Open Journal of Genetics
Vol.06 No.01(2016), Article ID:64221,8 pages
10.4236/ojgen.2016.61001

FSHR Gene Polymorphisms Causes Male Infertility

Ievgeniia Zhylkova1,2, Oleksandr Feskov1, Olena Fedota2

1IVF Department, Center of Human Reproduction “Clinic of Professor Feskov A. M.”, Kharkiv, Ukraine

2Department of General Practice-Family Medicine, School of Medicine, V. N. Karazin National University, Kharkiv, Ukraine

Copyright © 2016 by authors and Scientific Research Publishing Inc.

This work is licensed under the Creative Commons Attribution International License (CC BY).

http://creativecommons.org/licenses/by/4.0/

Received 14 January 2016; accepted 1 March 2016; published 4 March 2016

ABSTRACT

Prior studies suggested sperm with damaged DNA permits fertilization but may lead to failure of embryo implantation following blastocyst formation. Quantitative correlations between DNA damage and risk of implantation failure have, however, so far not been performed. The aim of this study was to investigate two FSHR gene polymorphisms G919A (Ala307Thr) and A2039G (Asn680Ser) in Eastern Ukrainian Caucasian men with abnormally low fertility. The molecular genetic analysis was performed by real-time PCR, with the level of DNA fragmentation measured by the sperm chromatin dispersion (SCD) method. The relationship between DNA fragmentation in sperm and these genetic polymorphisms was estimated. Compared to homozygotes, the risk of high-level DNA fragmentation (>20%) increased in men up to age 35 years 16-fold for heterozygotes GA of polymorphic variant G919A, 28-fold for homozygotes AA of polymorphic variant G919A; and 16-fold for heterozygotes GG of polymorphic variant A2039G. A statistically significant positive correlation between number of alternative alleles of the FSHR gene in genotype and degree of DNA fragmentation is proved (rs = 0.70, P < 0.01).

Keywords:

DNA Fragmentation, FSHR, G919A, A2039G, Male Fertility

1. Introduction

In developed countries, 10% - 15% of married couples encounter infertility. Up to 50% of all infertility occurs in the male, while approximately 20% of cases have male as well as female causes [1] [2] . Approximately 32% of male factors are believed to be genetic in nature [3] [4] .
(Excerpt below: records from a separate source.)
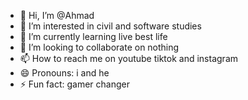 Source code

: - 👋 Hi, I’m @Ahmad
- 👀 I’m interested in civil and software studies
- 🌱 I’m currently learning live best life
- 💞️ I’m looking to collaborate on nothing
- 📫 How to reach me on youtube tiktok and instagram
- 😄 Pronouns: i and he
- ⚡ Fun fact: gamer changer 

<!---
Ahmad33360/Ahmad33360 is a ✨ special ✨ repository because its `README.md` (this file) appears on your GitHub profile.
You can click the Preview link to take a look at your changes.
--->
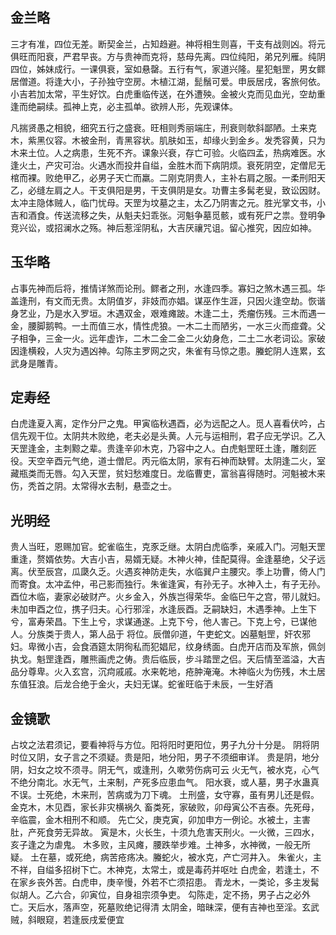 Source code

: ## 金兰略
三才有准，四位无差。断契金兰，占知趋避。神将相生则喜，干支有战则凶。将元俱旺而阳衰，严君早丧。方与贵神而克将，慈母先离。四位纯阳，弟兄列雁。纯阴四位，姊妹成行。一课俱衰，室如悬罄。五行有气，家道兴隆。星犯魁罡，男女鳏居僧道。将逢大小，子孙独守空房。木植江湖，髭鬚可爱。申辰居戌，客旅何依。小吉若加太常，平生好饮。白虎重临传送，在外遭殃。金被火克而见血光，空劫重逢而绝嗣续。孤神上克，必主孤单。欲辨人形，先观课体。

凡揣贤愚之相貌，细究五行之盛衰。旺相则秀丽端庄，刑衰则欹斜鄙陋。土来克木，紫黑仪容。木被金刑，青黑容状。肌肤如玉，却缘火到金乡。发秃容黄，只为木来土位。人之病患，生死不齐。课象兴衰，存亡可验。火临四孟，热病难医。水逢火土，产灾可治。火遇水而投井自缢，金胜木而下病阴烦。衰死阴空，定僧尼无棺而裸。败绝甲乙，必男子天亡而羸。二刚克阴贵人，主补右肩之服。一柔刑阳天乙，必缝左肩之人。干支俱阳是男，干支俱阴是女。功曹主多髯老叟，致讼因财。太冲主隐体贼人，临门忧母。天罡为坟墓之主，太乙乃阴害之元。胜光掌文书，小吉和酒食。传送流移之失，从魁夫妇乖张。河魁争墓觅骸，或有死尸之祟。登明争竞兴讼，或招澜水之殇。神后惹淫阴私，大吉厌禳咒诅。留心推究，因应如神。

## 玉华略
占事先神而后将，推情详煞而论刑。鳏者之刑，水逢四季。寡妇之煞木遇三孤。华盖逢刑，有文而无贵。太阴值岁，非妓而亦娼。谋巫作生涯，只因火逢空劫。恢谐身艺业，乃是水入罗垣。木遇双金，艰难瘫跛。木逢二土，秃瘤伤残。三木而遇一金，腰脚鹅鸭。一土而值三水，情性虎狼。一木二土而陋劣，一水三火而痖聋。父子相争，三金一火。远年虚诈，二木二金二金二火幼身危，二土二水老词讼。家破因逢横殺，人灾为遇凶神。勾陈主罗网之灾，朱雀有马惊之患。螣蛇阴人连累，玄武身是雕青。

## 定寿经
白虎逢夏入离，定作分尸之鬼。甲寅临秋遇酉，必为远配之人。觅人喜看伏吟，占信先观干位。太阴共木败绝，老夫必是头黄。人元与运相刑，君子应无学识。乙入天罡逢金，主刺黥之辈。贵逢辛卯木克，乃容中之人。白虎魁罡旺土逢，雕刻匠役。天空辛酉元气绝，道士僧尼。丙元临太阴，家有石神而缺臂。太阴逢二火，室藏瓶类而无唇。勾入天罡，贫妇愁难度日。龙临曹吏，富翁喜得随时。河魁被木来伤，秃首之阴。太常得水去制，悬壶之士。

## 光明经
贵人当旺，恩赐加官。蛇雀临生，克豕乏继。太阴白虎临季，亲戚入门。河魁天罡重逢，赘婿依势。大吉小吉，易婿无疑。木神火神，佳配莫得。金逢墓绝，父子远离。伏至辰宫，瓜瓞久乏。火遇亥神防走失，水临巽户主腰灾。季上功曹，倚人门而寄食。太冲孟仲，弔己影而独行。朱雀逢寅，有孙无子。水神入土，有子无孙。酉位木临，妻家必破财产。火乡金入，外族岂得荣华。金临巳午之宫，带儿就妇。未加申酉之位，携子归夫。心行邪淫，水逢辰酉。乏嗣缺妇，木遇季神。上生下兮，富寿荣昌。下生上兮，求谋通遂。上克下兮，他人害己。下克上兮，已谋他人。分族类于贵人，第人品于
将位。辰僧卯道，午吏蛇文。凶墓魁罡，奸农邪妇。卑微小吉，会食酒筵太阴徇私而犯娼尼，纹身绣面。白虎开店而及军旅，佩剑执戈。魁罡逢酉，雕熊画虎之俦。贵后临辰，步斗踏罡之侣。天后情至滥溢，大吉品分尊卑。火入玄宫，沉疴戚戚。水来乾地，疮肿淹淹。木神临火为伤残，木土居东值狂浪。后龙合绝于金火，夫妇无谋。蛇雀旺临于未辰，一生好酒

## 金镜歌
占坟之法君须记，要看神将与方位。阳将阳时更阳位，男子九分十分是。
阴将阴时位又阴，女子言之不须疑。贵是阳，地分阳，男子不须细审详。
贵是阴，地分阴，妇女之坟不须寻。阴无气，或逢刑，久嗽劳伤病可云
火无气，被水克，心气不绝分南北。水无气，土来制，产死多应患血气。
阳水衰，或人墓，男子水蛊真不误。士死绝，木来刑，苦病或为刀下魂。
土刑盛，女守寡，虽有男儿还是假。金克木，木见酉，家长非灾横祸久
畜类死，家破败，卯母寅公不吉泰。先死母，辛临震，金木相刑不和顺。
先亡父，庚克寅，卯加申方一例论。水被土，主害肚，产死食劳无异故。
寅是木，火长生，十须九危害天刑火。一火微，三四水，亥子逢之为虐鬼。
木多败，主风瘫，腰跌举步难。土神多，水神微，一般无所疑。
土在墓，或死绝，病苦疮疡决。螣蛇火，被水克，产亡河井入。
朱雀火，主不祥，自缢多招树下亡。木神克，太常土，或是毒药并呕吐
白虎金，若逢土，不在家乡丧外苦。白虎申，庚辛慢，外若不亡须招患。
青龙木，一类论，多主发髯似胡人。乙六合，卯寅位，自身祖宗须争吏。
勾陈走，定不扬，男子占之必外亡。天后水，落声空，死墓败绝记得清
太阴金，暗昧深，便有吉神也至淫。玄武贼，斜眼窥，若逢辰戌爱便宜

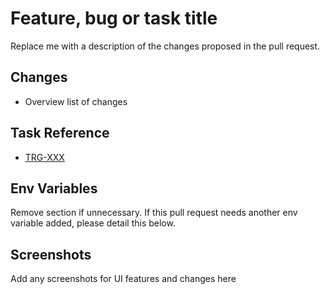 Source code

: # Feature, bug or task title

Replace me with a description of the changes proposed in the pull request.

## Changes

- Overview list of changes

## Task Reference

- [TRG-XXX]()

## Env Variables

Remove section if unnecessary. If this pull request needs another env variable added, please detail this below.

## Screenshots

Add any screenshots for UI features and changes here
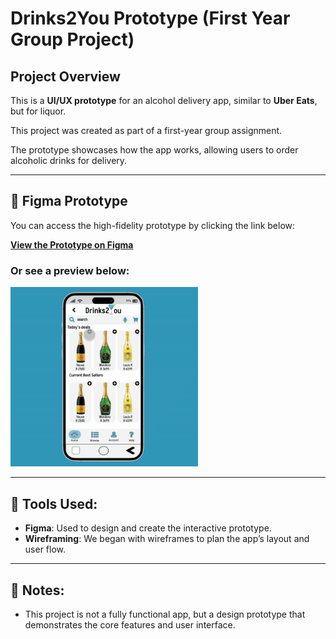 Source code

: # Drinks2You Prototype (First Year Group Project)

## Project Overview  
This is a **UI/UX prototype** for an alcohol delivery app, similar to **Uber Eats**, but for liquor. 

This project was created as part of a first-year group assignment. 

The prototype showcases how the app works, allowing users to order alcoholic drinks for delivery.

---

## 🎨 Figma Prototype  
You can access the high-fidelity prototype by clicking the link below:

[**View the Prototype on Figma**](https://www.figma.com/proto/rlaLB5B3qNkdpWtWL7SIF3/Drinks2You-(Hi-Fi-Prototype-Main)?node-id=66-95&p=f&scaling=scale-down&content-scaling=fixed&page-id=0%3A1&starting-point-node-id=3%3A1080&embed-host=share)

### Or see a preview below:

<div>
    <a href="https://www.figma.com/proto/rlaLB5B3qNkdpWtWL7SIF3/Drinks2You-(Hi-Fi-Prototype-Main)?node-id=66-95&p=f&scaling=scale-down&content-scaling=fixed&page-id=0%3A1&starting-point-node-id=3%3A1080&embed-host=share">
      <img style="max-width:300px;" src="https://github.com/Liye07/Drinks2You/blob/b1bb17cde41ee9c4178920eb940503472f4dd823/Drinks2YouPrototype.gif?raw=true">
    </a>
</div>

---

## 🔧 Tools Used:
- **Figma**: Used to design and create the interactive prototype.
- **Wireframing**: We began with wireframes to plan the app’s layout and user flow.

---

## 📌 Notes:
- This project is not a fully functional app, but a design prototype that demonstrates the core features and user interface.

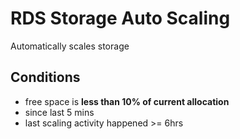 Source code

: 
# RDS Storage Auto Scaling

Automatically scales storage
## Conditions
- free space is  **less than 10% of current allocation** 
- since last 5 mins
- last scaling activity happened >= 6hrs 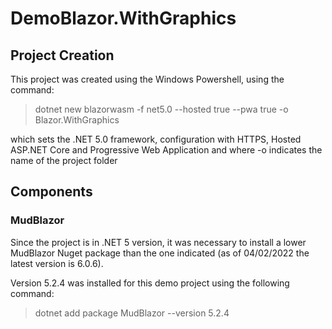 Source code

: # DemoBlazor.WithGraphics

## Project Creation

This project was created using the Windows Powershell, using the command:

>dotnet new blazorwasm -f net5.0 --hosted true --pwa true -o Blazor.WithGraphics

which sets the .NET 5.0 framework, configuration with HTTPS, Hosted ASP.NET Core and Progressive Web Application and where -o indicates the name of the project folder

## Components

### MudBlazor

Since the project is in .NET 5 version, it was necessary to install a lower MudBlazor Nuget package than the one indicated (as of 04/02/2022 the latest version is 6.0.6).

Version 5.2.4 was installed for this demo project using the following command:

> dotnet add package MudBlazor --version 5.2.4
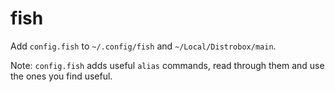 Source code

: # fish

Add `config.fish` to `~/.config/fish` and `~/Local/Distrobox/main`.

Note: `config.fish` adds useful `alias` commands, read through them and use the ones you find useful.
DNA fragmentation is defined as diminished or essential absence of chromatin compaction in nuclei of spermatozoa, and has for years been under investigation as a possible cause of reduced male fertility [5] -[7] . Sperm maturation failures can cause DNA breaks during spermatogenesis, which are apparent in ejaculated sperm. Controlling gene mutations for stages of spermatogenesis can, therefore, lead to minor abnormalities in semen motility/morphology and function to complete absence of cells in seminiferous tubules (sertoli cell only syndrome) [8] .

Follicle stimulating hormone (FSH), luteinizinghormone (LH) and testosterone are the major hormones influencing sperm formation/maturation. FSH does not induce the process of spermatogenesis, but is necessary for formation of mature spermatozoa, with the FSH beta-subunit, known as the follicle stimulating hormone gene beta polypeptide (FSHB, 11p13) determining reproductive function [9] [10] . The follicle stimulating hormone receptor gene (FSHR, 2p21), located on the surface of cells of ovaries and testicles, defines the receptor response to FSH [11] .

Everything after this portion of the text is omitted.